General Clark hardly knew what to say.  He told them all he thought they could understand about the white man’s God, but he had no Bible printed in the language those Indians used, and he was not in command of missionaries; and so he could not fully satisfy their strange request.

All winter long the Indians waited and watched, hoping to learn more than had yet been told them of the white man’s God.   During that time General Clark planned amusements for them, and did everything  he could to make their stay a pleasure.  That winter the two old men, weakened by their long journey, sickened and died, and in the spring the two who remained indicated their desire to start again on the long journey back to their people.

General Clark heaped many rich gifts upon them in parting and on the night before their departure he gave them a great banquet in his own home.  When the meal was over he asked Ta-wis-sis-sim-nim (No Horns on His Head) to address the company.  And these are the words which that silent Indian spoke, as translated by a Wyandotte Indian who was present at the banquet and who acted as interpreter:

I came to you over the trail of many moons from the land of the setting sun.  You were the friends of my fathers who have gone the long way.  I came to you with my eyes partly open for my people who sit in darkness.  I go back with both eyes closed.  How can I go back blind to my blind people?  I made my way to you with strong arms through many enemies and strange lands that I might carry back to them the white man’s Book of Heaven.  I go back with both arms broken and empty.  The two fathers who came with us were braves of many snows and wars.  We leave them asleep here by your great river and tepees.   They were tired in many moons, and their moccasins wore out.
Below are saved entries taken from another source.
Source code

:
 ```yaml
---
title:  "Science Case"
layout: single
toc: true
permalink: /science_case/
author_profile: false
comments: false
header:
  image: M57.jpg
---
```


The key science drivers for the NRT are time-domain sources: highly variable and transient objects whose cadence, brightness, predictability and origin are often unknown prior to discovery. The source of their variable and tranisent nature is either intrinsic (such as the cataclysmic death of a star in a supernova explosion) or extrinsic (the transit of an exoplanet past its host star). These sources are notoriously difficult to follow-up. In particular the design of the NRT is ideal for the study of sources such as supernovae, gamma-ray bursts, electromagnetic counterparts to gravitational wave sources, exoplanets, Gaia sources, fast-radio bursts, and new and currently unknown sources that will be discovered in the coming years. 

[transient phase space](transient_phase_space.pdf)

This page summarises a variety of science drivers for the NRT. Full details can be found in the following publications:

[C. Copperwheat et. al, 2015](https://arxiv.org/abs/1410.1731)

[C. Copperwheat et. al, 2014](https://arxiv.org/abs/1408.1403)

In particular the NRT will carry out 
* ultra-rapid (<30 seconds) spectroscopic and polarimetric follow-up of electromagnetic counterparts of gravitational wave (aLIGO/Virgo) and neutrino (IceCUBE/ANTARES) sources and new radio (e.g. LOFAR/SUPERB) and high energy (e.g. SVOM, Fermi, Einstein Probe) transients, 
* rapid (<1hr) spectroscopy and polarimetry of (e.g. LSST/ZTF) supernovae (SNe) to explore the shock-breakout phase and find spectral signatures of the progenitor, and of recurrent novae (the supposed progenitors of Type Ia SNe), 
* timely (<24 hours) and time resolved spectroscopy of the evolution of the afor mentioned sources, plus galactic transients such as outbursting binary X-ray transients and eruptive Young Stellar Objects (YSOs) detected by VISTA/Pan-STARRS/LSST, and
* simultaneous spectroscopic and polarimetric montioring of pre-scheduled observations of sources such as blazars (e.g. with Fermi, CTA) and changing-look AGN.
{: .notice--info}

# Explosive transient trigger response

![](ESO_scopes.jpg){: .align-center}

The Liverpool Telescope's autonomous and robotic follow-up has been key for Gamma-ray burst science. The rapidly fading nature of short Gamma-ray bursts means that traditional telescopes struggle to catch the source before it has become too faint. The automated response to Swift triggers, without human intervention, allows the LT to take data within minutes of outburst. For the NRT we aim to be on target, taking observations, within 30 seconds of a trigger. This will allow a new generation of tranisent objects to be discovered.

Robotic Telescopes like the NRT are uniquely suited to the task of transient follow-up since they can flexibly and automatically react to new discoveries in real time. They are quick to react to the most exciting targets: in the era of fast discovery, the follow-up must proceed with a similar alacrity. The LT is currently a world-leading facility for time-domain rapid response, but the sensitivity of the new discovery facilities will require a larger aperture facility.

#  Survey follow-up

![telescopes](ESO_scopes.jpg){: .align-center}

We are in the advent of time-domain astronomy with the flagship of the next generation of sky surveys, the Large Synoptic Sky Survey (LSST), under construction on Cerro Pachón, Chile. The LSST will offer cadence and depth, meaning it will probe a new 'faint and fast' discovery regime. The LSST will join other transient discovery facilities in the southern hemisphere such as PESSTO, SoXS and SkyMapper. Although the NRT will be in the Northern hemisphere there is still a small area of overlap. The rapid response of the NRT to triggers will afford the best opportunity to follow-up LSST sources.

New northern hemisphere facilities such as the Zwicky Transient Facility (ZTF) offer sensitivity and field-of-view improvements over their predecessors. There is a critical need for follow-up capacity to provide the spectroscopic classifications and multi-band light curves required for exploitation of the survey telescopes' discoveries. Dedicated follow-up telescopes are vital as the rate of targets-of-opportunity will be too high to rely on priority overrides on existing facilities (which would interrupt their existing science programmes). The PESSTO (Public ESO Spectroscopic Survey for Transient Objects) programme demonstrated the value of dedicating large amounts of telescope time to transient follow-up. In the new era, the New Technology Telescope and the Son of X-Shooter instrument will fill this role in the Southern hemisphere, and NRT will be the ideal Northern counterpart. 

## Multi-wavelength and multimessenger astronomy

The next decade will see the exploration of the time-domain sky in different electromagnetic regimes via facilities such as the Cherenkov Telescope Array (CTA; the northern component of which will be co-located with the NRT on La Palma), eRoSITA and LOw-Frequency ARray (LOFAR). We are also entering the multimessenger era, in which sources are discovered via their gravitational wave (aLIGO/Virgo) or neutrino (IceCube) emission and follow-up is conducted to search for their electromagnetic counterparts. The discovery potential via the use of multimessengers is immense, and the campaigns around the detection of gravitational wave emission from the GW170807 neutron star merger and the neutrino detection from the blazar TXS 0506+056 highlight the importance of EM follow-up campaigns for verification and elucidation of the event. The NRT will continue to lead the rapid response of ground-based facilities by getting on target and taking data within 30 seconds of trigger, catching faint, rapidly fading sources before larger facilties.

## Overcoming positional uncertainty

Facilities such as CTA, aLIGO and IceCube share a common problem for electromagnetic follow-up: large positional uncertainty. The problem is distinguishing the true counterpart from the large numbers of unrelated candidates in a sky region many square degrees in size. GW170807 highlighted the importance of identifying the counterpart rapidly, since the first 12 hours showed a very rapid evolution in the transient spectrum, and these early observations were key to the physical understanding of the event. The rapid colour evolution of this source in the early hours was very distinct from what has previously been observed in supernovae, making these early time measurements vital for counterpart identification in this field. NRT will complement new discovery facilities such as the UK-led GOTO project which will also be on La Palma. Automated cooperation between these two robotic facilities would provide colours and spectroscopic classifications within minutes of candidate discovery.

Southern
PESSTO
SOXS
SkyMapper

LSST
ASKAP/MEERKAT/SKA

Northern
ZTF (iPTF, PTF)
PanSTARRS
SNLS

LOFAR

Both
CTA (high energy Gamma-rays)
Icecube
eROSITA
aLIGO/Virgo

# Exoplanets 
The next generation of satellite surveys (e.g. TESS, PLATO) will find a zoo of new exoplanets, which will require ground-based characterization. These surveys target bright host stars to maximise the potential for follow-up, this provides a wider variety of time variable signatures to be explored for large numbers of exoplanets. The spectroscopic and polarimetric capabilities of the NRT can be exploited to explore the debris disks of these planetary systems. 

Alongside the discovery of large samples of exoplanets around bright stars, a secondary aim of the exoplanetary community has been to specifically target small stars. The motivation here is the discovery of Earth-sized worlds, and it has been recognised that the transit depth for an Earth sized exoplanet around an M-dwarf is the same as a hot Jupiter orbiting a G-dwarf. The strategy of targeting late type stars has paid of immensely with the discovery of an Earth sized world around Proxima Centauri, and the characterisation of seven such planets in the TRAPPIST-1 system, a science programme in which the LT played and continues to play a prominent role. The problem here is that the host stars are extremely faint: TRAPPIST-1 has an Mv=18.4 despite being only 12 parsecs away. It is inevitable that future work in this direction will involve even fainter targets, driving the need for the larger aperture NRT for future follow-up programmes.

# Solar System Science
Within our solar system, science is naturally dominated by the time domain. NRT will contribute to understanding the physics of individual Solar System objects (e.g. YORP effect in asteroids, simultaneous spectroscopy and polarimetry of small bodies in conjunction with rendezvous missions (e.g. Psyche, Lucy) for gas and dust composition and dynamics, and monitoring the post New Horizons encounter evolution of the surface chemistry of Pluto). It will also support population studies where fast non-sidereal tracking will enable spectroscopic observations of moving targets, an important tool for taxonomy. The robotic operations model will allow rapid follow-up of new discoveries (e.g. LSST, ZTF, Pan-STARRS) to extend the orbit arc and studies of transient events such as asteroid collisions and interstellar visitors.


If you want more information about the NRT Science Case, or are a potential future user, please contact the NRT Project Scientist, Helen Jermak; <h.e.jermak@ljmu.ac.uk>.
My people sent me to get the white man’s Book of Heaven.  You took me to where your women dance, as ours do not, but the Book was not there!  You took me to where they worship the Great Spirit with candles, but the Book was not there!  You showed me images of the Great Spirit and pictures of the Good Land beyond, but the Book was not among them to show me the way!  I am going back the long trail to my people who sit in darkness.  You make my feet heavy with gifts and my moccasins will grow old in carrying them, and yet the Book is not among them to show me the Way!  When I tell my people in the big council that I did not bring the Book, no word will be spoken.  One by one they will rise up and go out in silence!  My people will die in darkness, and they will go on that long journey to other hunting-grounds.  No white man will go with them, no white man’s Book will make plain the way!  I have no more words!
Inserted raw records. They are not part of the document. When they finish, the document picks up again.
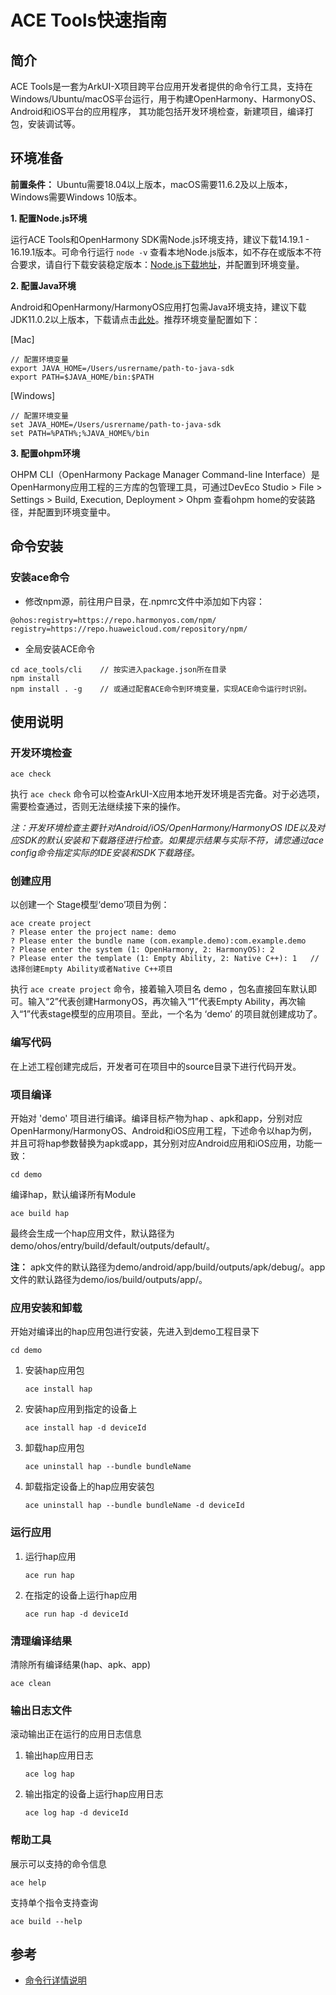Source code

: # ACE Tools快速指南

## 简介

ACE Tools是一套为ArkUI-X项目跨平台应用开发者提供的命令行工具，支持在Windows/Ubuntu/macOS平台运行，用于构建OpenHarmony、HarmonyOS、Android和iOS平台的应用程序， 其功能包括开发环境检查，新建项目，编译打包，安装调试等。

## 环境准备

**前置条件：** Ubuntu需要18.04以上版本，macOS需要11.6.2及以上版本，Windows需要Windows 10版本。

**1. 配置Node.js环境**

   运行ACE Tools和OpenHarmony SDK需Node.js环境支持，建议下载14.19.1 - 16.19.1版本。可命令行运行 `node -v` 查看本地Node.js版本，如不存在或版本不符合要求，请自行下载安装稳定版本：[Node.js下载地址](https://nodejs.org/en/download/)，并配置到环境变量。

**2. 配置Java环境**

   Android和OpenHarmony/HarmonyOS应用打包需Java环境支持，建议下载JDK11.0.2以上版本，下载请点击[此处](https://repo.huaweicloud.com/openjdk/)。推荐环境变量配置如下：

   [Mac]

   ```shell
   // 配置环境变量
   export JAVA_HOME=/Users/usrername/path-to-java-sdk
   export PATH=$JAVA_HOME/bin:$PATH
   ```

   [Windows]

   ```shell
   // 配置环境变量
   set JAVA_HOME=/Users/usrername/path-to-java-sdk
   set PATH=%PATH%;%JAVA_HOME%/bin
   ```

**3. 配置ohpm环境**

   OHPM CLI（OpenHarmony Package Manager Command-line Interface）是OpenHarmony应用工程的三方库的包管理工具，可通过DevEco Studio > File > Settings > Build, Execution, Deployment > Ohpm 查看ohpm home的安装路径，并配置到环境变量中。

## 命令安装
### 安装ace命令
   - 修改npm源，前往用户目录，在.npmrc文件中添加如下内容：

   ```shell
   @ohos:registry=https://repo.harmonyos.com/npm/
   registry=https://repo.huaweicloud.com/repository/npm/
   ```

   - 全局安装ACE命令

   ```shell
   cd ace_tools/cli    // 按实进入package.json所在目录
   npm install
   npm install . -g    // 或通过配套ACE命令到环境变量，实现ACE命令运行时识别。
   ```

## 使用说明

### 开发环境检查

   ```shell
   ace check
   ```

执行 `ace check` 命令可以检查ArkUI-X应用本地开发环境是否完备。对于必选项，需要检查通过，否则无法继续接下来的操作。

*注：开发环境检查主要针对Android/iOS/OpenHarmony/HarmonyOS IDE以及对应SDK的默认安装和下载路径进行检查。如果提示结果与实际不符，请您通过ace config命令指定实际的IDE安装和SDK下载路径。*

### 创建应用

   以创建一个 Stage模型‘demo’项目为例：

   ```shell
   ace create project
   ? Please enter the project name: demo
   ? Please enter the bundle name (com.example.demo):com.example.demo
   ? Please enter the system (1: OpenHarmony, 2: HarmonyOS): 2
   ? Please enter the template (1: Empty Ability, 2: Native C++): 1   //选择创建Empty Ability或者Native C++项目
   ```

执行 `ace create project` 命令，接着输入项目名 demo ，包名直接回车默认即可。输入“2”代表创建HarmonyOS，再次输入“1”代表Empty Ability，再次输入“1”代表stage模型的应用项目。至此，一个名为 ‘demo’ 的项目就创建成功了。

### 编写代码

在上述工程创建完成后，开发者可在项目中的source目录下进行代码开发。

### 项目编译

开始对 'demo' 项目进行编译。编译目标产物为hap 、apk和app，分别对应OpenHarmony/HarmonyOS、Android和iOS应用工程，下述命令以hap为例，并且可将hap参数替换为apk或app，其分别对应Android应用和iOS应用，功能一致：

```shell
cd demo
```

 编译hap，默认编译所有Module

   ```shell
   ace build hap
   ```

   最终会生成一个hap应用文件，默认路径为 demo/ohos/entry/build/default/outputs/default/。

**注：** apk文件的默认路径为demo/android/app/build/outputs/apk/debug/。app文件的默认路径为demo/ios/build/outputs/app/。

### 应用安装和卸载

开始对编译出的hap应用包进行安装，先进入到demo工程目录下

```shell
cd demo
```
1. 安装hap应用包

   ```shell
   ace install hap
   ```

2. 安装hap应用到指定的设备上

   ```shell
   ace install hap -d deviceId
   ```
3. 卸载hap应用包

   ```shell
   ace uninstall hap --bundle bundleName
   ```

4. 卸载指定设备上的hap应用安装包

   ```shell
   ace uninstall hap --bundle bundleName -d deviceId
   ```

###  运行应用

1. 运行hap应用

   ```shell
   ace run hap
   ```

2. 在指定的设备上运行hap应用

   ```shell
   ace run hap -d deviceId
   ```

### 清理编译结果

清除所有编译结果(hap、apk、app)

```shell
ace clean
```

### 输出日志文件

滚动输出正在运行的应用日志信息

1. 输出hap应用日志

   ```shell
   ace log hap
   ```

2. 输出指定的设备上运行hap应用日志

   ```shell
   ace log hap -d deviceId
   ```

### 帮助工具

展示可以支持的命令信息

```shell
ace help
```

支持单个指令支持查询

```shell
ace build --help
```

## 参考

- [命令行详情说明](https://gitee.com/arkui-x/cli/blob/master/README.md)

<!--no_check-->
The homeward journey was made as easy as possible for those two disappointed Indians.  They were put on board a Missouri River steamer whose captain took the first fire-canoe that ever made that long journey of twenty-two hundred miles to the mouth of the Yellowstone River.  Ta-wis-sis-sim-nim, who made that sorrowful speech at the banquet, died near the mouth of the Yellowstone, so that only one of the four was left to tell the story.  He made his way back, to his people with a message to cheer on his lips, even if there was a bitter, burning disappointment in his heart!  He said: A white man will be sent with the Book!

And today, all over the United States, in Canada, aye, even in far-away Alaska, messengers of the cross are taking the white man’s Book of Heaven to the Indians.